■ **WORK ITEM**: Return every line of the records below verbatim, with no pictures in the copy.

■ **Data items**:
:::::

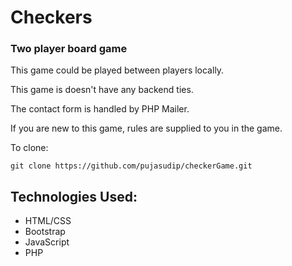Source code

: # Checkers

### Two player board game

This game could be played between players locally.

This game is doesn't have any backend ties.

The contact form is handled by PHP Mailer.

If you are new to this game, rules are supplied to you in the game.

To clone:
```
git clone https://github.com/pujasudip/checkerGame.git
```
## Technologies Used:
* HTML/CSS
* Bootstrap
* JavaScript
* PHP

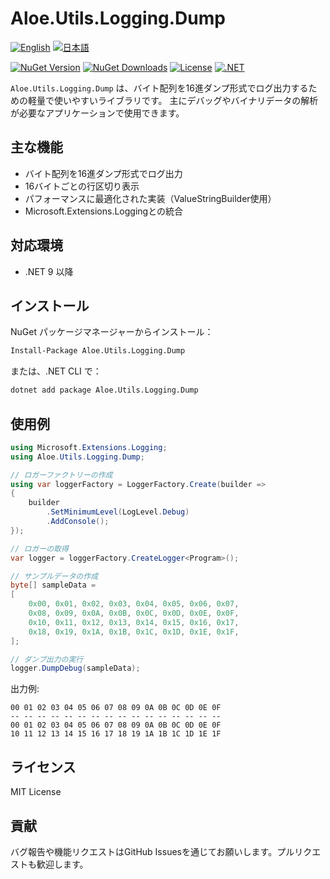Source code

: # Aloe.Utils.Logging.Dump

[![English](https://img.shields.io/badge/Language-English-blue)](./README.md)
[![日本語](https://img.shields.io/badge/言語-日本語-blue)](./README.ja.md)

[![NuGet Version](https://img.shields.io/nuget/v/Aloe.Utils.Logging.Dump.svg)](https://www.nuget.org/packages/Aloe.Utils.Logging.Dump)
[![NuGet Downloads](https://img.shields.io/nuget/dt/Aloe.Utils.Logging.Dump.svg)](https://www.nuget.org/packages/Aloe.Utils.Logging.Dump)
[![License](https://img.shields.io/github/license/ted-sharp/aloe-utils-logging-dump.svg)](LICENSE)
[![.NET](https://img.shields.io/badge/.NET-9.0-blue.svg)](https://dotnet.microsoft.com/download/dotnet/9.0)

`Aloe.Utils.Logging.Dump` は、バイト配列を16進ダンプ形式でログ出力するための軽量で使いやすいライブラリです。
主にデバッグやバイナリデータの解析が必要なアプリケーションで使用できます。

## 主な機能

* バイト配列を16進ダンプ形式でログ出力
* 16バイトごとの行区切り表示
* パフォーマンスに最適化された実装（ValueStringBuilder使用）
* Microsoft.Extensions.Loggingとの統合

## 対応環境

* .NET 9 以降

## インストール

NuGet パッケージマネージャーからインストール：

```cmd
Install-Package Aloe.Utils.Logging.Dump
```

または、.NET CLI で：

```cmd
dotnet add package Aloe.Utils.Logging.Dump
```

## 使用例

```csharp
using Microsoft.Extensions.Logging;
using Aloe.Utils.Logging.Dump;

// ロガーファクトリーの作成
using var loggerFactory = LoggerFactory.Create(builder =>
{
    builder
        .SetMinimumLevel(LogLevel.Debug)
        .AddConsole();
});

// ロガーの取得
var logger = loggerFactory.CreateLogger<Program>();

// サンプルデータの作成
byte[] sampleData =
[
    0x00, 0x01, 0x02, 0x03, 0x04, 0x05, 0x06, 0x07,
    0x08, 0x09, 0x0A, 0x0B, 0x0C, 0x0D, 0x0E, 0x0F,
    0x10, 0x11, 0x12, 0x13, 0x14, 0x15, 0x16, 0x17,
    0x18, 0x19, 0x1A, 0x1B, 0x1C, 0x1D, 0x1E, 0x1F,
];

// ダンプ出力の実行
logger.DumpDebug(sampleData);
```

出力例:
```
00 01 02 03 04 05 06 07 08 09 0A 0B 0C 0D 0E 0F
-- -- -- -- -- -- -- -- -- -- -- -- -- -- -- --
00 01 02 03 04 05 06 07 08 09 0A 0B 0C 0D 0E 0F
10 11 12 13 14 15 16 17 18 19 1A 1B 1C 1D 1E 1F
```

## ライセンス

MIT License

## 貢献

バグ報告や機能リクエストはGitHub Issuesを通じてお願いします。プルリクエストも歓迎します。 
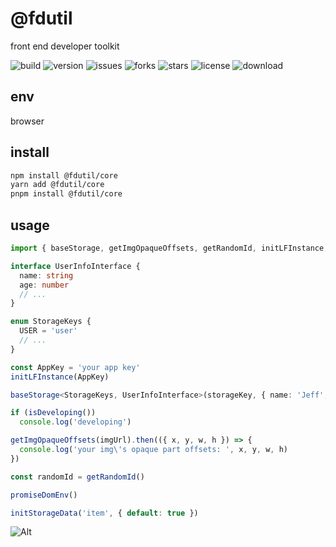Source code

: # @fdutil

front end developer toolkit

![build](https://img.shields.io/github/workflow/status/luvletterldl/fdutil/Release)
![version](https://img.shields.io/npm/v/@fdutil/core)
![issues](https://img.shields.io/github/issues/luvletterldl/fdutil)
![forks](https://img.shields.io/github/forks/luvletterldl/fdutil)
![stars](https://img.shields.io/github/stars/luvletterldl/fdutil)
![license](https://img.shields.io/github/license/luvletterldl/fdutil)
![download](https://img.shields.io/npm/dm/@fdutil/core)

## env
browser

## install
```bash
npm install @fdutil/core
yarn add @fdutil/core
pnpm install @fdutil/core
```

## usage
```ts
import { baseStorage, getImgOpaqueOffsets, getRandomId, initLFInstance, initStorageData, isDeveloping, isEmptyObject, promiseDomEnv } from '@fdutil/core'

interface UserInfoInterface {
  name: string
  age: number
  // ...
}

enum StorageKeys {
  USER = 'user'
  // ...
}

const AppKey = 'your app key'
initLFInstance(AppKey)

baseStorage<StorageKeys, UserInfoInterface>(storageKey, { name: 'Jeff', age: 18 })

if (isDeveloping())
  console.log('developing')

getImgOpaqueOffsets(imgUrl).then(({ x, y, w, h }) => {
  console.log('your img\'s opaque part offsets: ', x, y, w, h)
})

const randomId = getRandomId()

promiseDomEnv()

initStorageData('item', { default: true })
```

![Alt](https://repobeats.axiom.co/api/embed/4f934f1940ce17efbd27a43b39be583e8d8d45fd.svg "Repobeats analytics image")
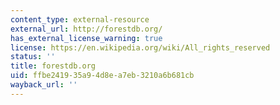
 ```yaml
---
content_type: external-resource
external_url: http://forestdb.org/
has_external_license_warning: true
license: https://en.wikipedia.org/wiki/All_rights_reserved
status: ''
title: forestdb.org
uid: ffbe2419-35a9-4d8e-a7eb-3210a6b681cb
wayback_url: ''
---
```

:::::

■ **EXERCISE ANSWER**:
Source code

: # Checkers

### Two player board game

This game could be played between players locally.

This game is doesn't have any backend ties.

The contact form is handled by PHP Mailer.

If you are new to this game, rules are supplied to you in the game.

To clone:
```
git clone https://github.com/pujasudip/checkerGame.git
```
## Technologies Used:
* HTML/CSS
* Bootstrap
* JavaScript
* PHP

Source code

: # Aloe.Utils.Logging.Dump

[![English](https://img.shields.io/badge/Language-English-blue)](./README.md)
[![日本語](https://img.shields.io/badge/言語-日本語-blue)](./README.ja.md)

[![NuGet Version](https://img.shields.io/nuget/v/Aloe.Utils.Logging.Dump.svg)](https://www.nuget.org/packages/Aloe.Utils.Logging.Dump)
[![NuGet Downloads](https://img.shields.io/nuget/dt/Aloe.Utils.Logging.Dump.svg)](https://www.nuget.org/packages/Aloe.Utils.Logging.Dump)
[![License](https://img.shields.io/github/license/ted-sharp/aloe-utils-logging-dump.svg)](LICENSE)
[![.NET](https://img.shields.io/badge/.NET-9.0-blue.svg)](https://dotnet.microsoft.com/download/dotnet/9.0)

`Aloe.Utils.Logging.Dump` は、バイト配列を16進ダンプ形式でログ出力するための軽量で使いやすいライブラリです。
主にデバッグやバイナリデータの解析が必要なアプリケーションで使用できます。

## 主な機能

* バイト配列を16進ダンプ形式でログ出力
* 16バイトごとの行区切り表示
* パフォーマンスに最適化された実装（ValueStringBuilder使用）
* Microsoft.Extensions.Loggingとの統合

## 対応環境

* .NET 9 以降

## インストール

NuGet パッケージマネージャーからインストール：

```cmd
Install-Package Aloe.Utils.Logging.Dump
```

または、.NET CLI で：

```cmd
dotnet add package Aloe.Utils.Logging.Dump
```

## 使用例

```csharp
using Microsoft.Extensions.Logging;
using Aloe.Utils.Logging.Dump;

// ロガーファクトリーの作成
using var loggerFactory = LoggerFactory.Create(builder =>
{
    builder
        .SetMinimumLevel(LogLevel.Debug)
        .AddConsole();
});

// ロガーの取得
var logger = loggerFactory.CreateLogger<Program>();

// サンプルデータの作成
byte[] sampleData =
[
    0x00, 0x01, 0x02, 0x03, 0x04, 0x05, 0x06, 0x07,
    0x08, 0x09, 0x0A, 0x0B, 0x0C, 0x0D, 0x0E, 0x0F,
    0x10, 0x11, 0x12, 0x13, 0x14, 0x15, 0x16, 0x17,
    0x18, 0x19, 0x1A, 0x1B, 0x1C, 0x1D, 0x1E, 0x1F,
];

// ダンプ出力の実行
logger.DumpDebug(sampleData);
```

出力例:
```
00 01 02 03 04 05 06 07 08 09 0A 0B 0C 0D 0E 0F
-- -- -- -- -- -- -- -- -- -- -- -- -- -- -- --
00 01 02 03 04 05 06 07 08 09 0A 0B 0C 0D 0E 0F
10 11 12 13 14 15 16 17 18 19 1A 1B 1C 1D 1E 1F
```

## ライセンス

MIT License

## 貢献

バグ報告や機能リクエストはGitHub Issuesを通じてお願いします。プルリクエストも歓迎します。 
Source code

: # @fdutil

front end developer toolkit

![build](https://img.shields.io/github/workflow/status/luvletterldl/fdutil/Release)
![version](https://img.shields.io/npm/v/@fdutil/core)
![issues](https://img.shields.io/github/issues/luvletterldl/fdutil)
![forks](https://img.shields.io/github/forks/luvletterldl/fdutil)
![stars](https://img.shields.io/github/stars/luvletterldl/fdutil)
![license](https://img.shields.io/github/license/luvletterldl/fdutil)
![download](https://img.shields.io/npm/dm/@fdutil/core)

## env
browser

## install
```bash
npm install @fdutil/core
yarn add @fdutil/core
pnpm install @fdutil/core
```

## usage
```ts
import { baseStorage, getImgOpaqueOffsets, getRandomId, initLFInstance, initStorageData, isDeveloping, isEmptyObject, promiseDomEnv } from '@fdutil/core'

interface UserInfoInterface {
  name: string
  age: number
  // ...
}

enum StorageKeys {
  USER = 'user'
  // ...
}

const AppKey = 'your app key'
initLFInstance(AppKey)

baseStorage<StorageKeys, UserInfoInterface>(storageKey, { name: 'Jeff', age: 18 })

if (isDeveloping())
  console.log('developing')

getImgOpaqueOffsets(imgUrl).then(({ x, y, w, h }) => {
  console.log('your img\'s opaque part offsets: ', x, y, w, h)
})

const randomId = getRandomId()

promiseDomEnv()

initStorageData('item', { default: true })
```

![Alt](https://repobeats.axiom.co/api/embed/4f934f1940ce17efbd27a43b39be583e8d8d45fd.svg "Repobeats analytics image")
 ```yaml
---
content_type: external-resource
external_url: http://forestdb.org/
has_external_license_warning: true
license: https://en.wikipedia.org/wiki/All_rights_reserved
status: ''
title: forestdb.org
uid: ffbe2419-35a9-4d8e-a7eb-3210a6b681cb
wayback_url: ''
---
```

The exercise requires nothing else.